**The data:**
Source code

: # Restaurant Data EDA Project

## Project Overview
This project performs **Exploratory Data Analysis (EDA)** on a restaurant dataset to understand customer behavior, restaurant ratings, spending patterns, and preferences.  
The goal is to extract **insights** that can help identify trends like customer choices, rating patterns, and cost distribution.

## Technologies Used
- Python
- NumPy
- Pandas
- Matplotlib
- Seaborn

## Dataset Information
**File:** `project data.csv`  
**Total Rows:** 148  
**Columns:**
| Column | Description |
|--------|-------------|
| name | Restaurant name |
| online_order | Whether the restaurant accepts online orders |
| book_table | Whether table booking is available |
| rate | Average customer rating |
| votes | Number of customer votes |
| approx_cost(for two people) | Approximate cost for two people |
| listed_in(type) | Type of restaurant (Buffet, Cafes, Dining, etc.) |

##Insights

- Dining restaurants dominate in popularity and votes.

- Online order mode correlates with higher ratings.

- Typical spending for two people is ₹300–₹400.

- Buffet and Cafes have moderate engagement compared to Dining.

**What you have to do:** The word "customer" may appear in several lines of the data; copy every line where it does.

**Exercise solution:**
This project performs **Exploratory Data Analysis (EDA)** on a restaurant dataset to understand customer behavior, restaurant ratings, spending patterns, and preferences.  
The goal is to extract **insights** that can help identify trends like customer choices, rating patterns, and cost distribution.
| rate | Average customer rating |
| votes | Number of customer votes |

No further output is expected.